As was discussed with you in #p5p and mentioned in #133686 these
comparisons are needed to alloww for local configuration of
NUM_ANYOF_CODE_POINTS.

Since NUM_ANYOF_CODE_POINTS is 256 (1<<8) by default LGTM considers
the comparisons superfluous, but if NUM_ANYOF_CODE_POINTS is defined
to 512 (or perhaps larger) to cover the Latin characters) the
comparisons against 256 later in the code would no longer be
superfluous.

The documented LGTM mechanism to suppress a warning is a "// lgtm"
comment[1], but since we support C89 we cannot use such comments.

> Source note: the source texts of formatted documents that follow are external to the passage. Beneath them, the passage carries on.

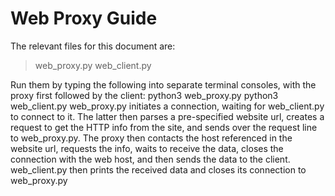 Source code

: Web Proxy Guide
===
The relevant files for this document are:
>web_proxy.py
>web_client.py

Run them by typing the following into separate terminal consoles, with the proxy first followed by the client:
python3 web_proxy.py
python3 web_client.py
web_proxy.py initiates a connection, waiting for web_client.py to connect to it. The latter then parses a pre-specified website url, creates a request to get the HTTP info from the site, and sends over the request line to web_proxy.py. The proxy then contacts the host referenced in the website url, requests the info, waits to receive the data, closes the connection with the web host, and then sends the data to the client. web_client.py then prints the received data and closes its connection to web_proxy.py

Since LGTM doesn't provide an admin UI like coverity does for marking
warnings as "working as intended", we just have to live with LGTM
warning about that code.

Tony

[1] https://lgtm.com/help/lgtm/alert-suppression#c-c++
0
tony
12/6/2018 8:16:41 AM
Just a general observation,  sometimes in the regex engine we use a
value like 256 in vars which look like they only hold an octet as a
flag/sentinel for things like end of string.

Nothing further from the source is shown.